Male Hine's Emerald, Somatochlora hineana. Sometimes they would land rather high in the trees, as this one did, and couldn't be approached closely. This one is a male, with the brutish looking curved cerci. Note how the rather slender abdomen is slightly curved. In flight, the down-curved abdomen is very obvious and a good field mark.

We found some others perching very low in trailside vegetation, and a few emeralds were incredibly cooperative. This is a female, sporting blade-like ovipositors on the tip of her abdomen. The green eyes don't really flash unless struck by sunlight and could look dull and bluish in indirect light. Note how the lower portion of her abdomen is muddy from oviposting into wet mucky soil.

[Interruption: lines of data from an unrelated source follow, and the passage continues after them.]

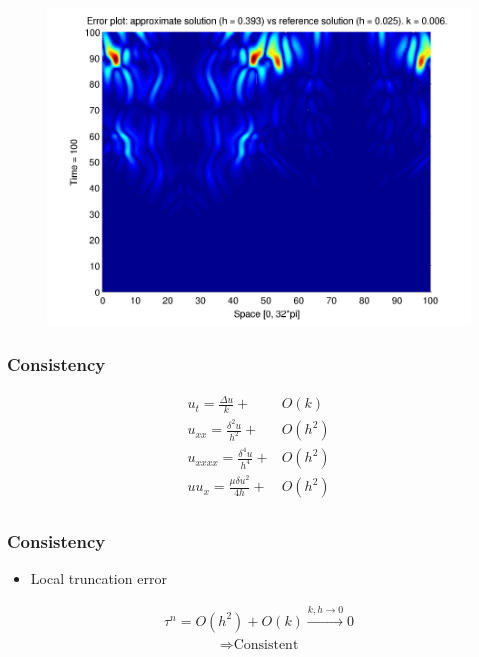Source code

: \documentclass[screen]{beamer}
\begin{document}
\begin{frame}

\begin{figure}[htb]
\includegraphics[width=1\textwidth]{error_num_ref_t100_2nd.pdf}
\end{figure}

\end{frame}


\begin{frame}
\frametitle{Consistency}
\begin{align*}
u_t= \frac{\Delta u}{k} + &O(k) \\
u_{xx} = \frac{\delta^2 u}{h^2} + &O(h^2) \\
u_{xxxx} = \frac{\delta^4 u}{h^4} + &O(h^2) \\
uu_{x} = \frac{\mu \delta u^2}{4h} + &O(h^2) \\
\end{align*}

\end{frame}

\begin{frame}

\frametitle{Consistency}
\begin{itemize}
\item Local truncation error
\end{itemize}

\begin{align*}
\tau ^n = O(h^2) + O(k) \xrightarrow{k,h \to 0} 0
\end{align*}
\begin{align*}
\Rightarrow \textrm{Consistent}
\end{align*}

\end{frame}
\end{document}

It was a real treat to get to see this rarity, especially as the Hine's Emerald occupies such a biological wonderland.

Comments

Tom said…
Awesome. Just off the top of my head, perhaps you have an emerald spreadwing.
AMIT said…
Wow excellent piece of work done.

Alternative energy
Anonymous said…
We love Door County. Never been here but now that I see your pictures, we will try it this summer.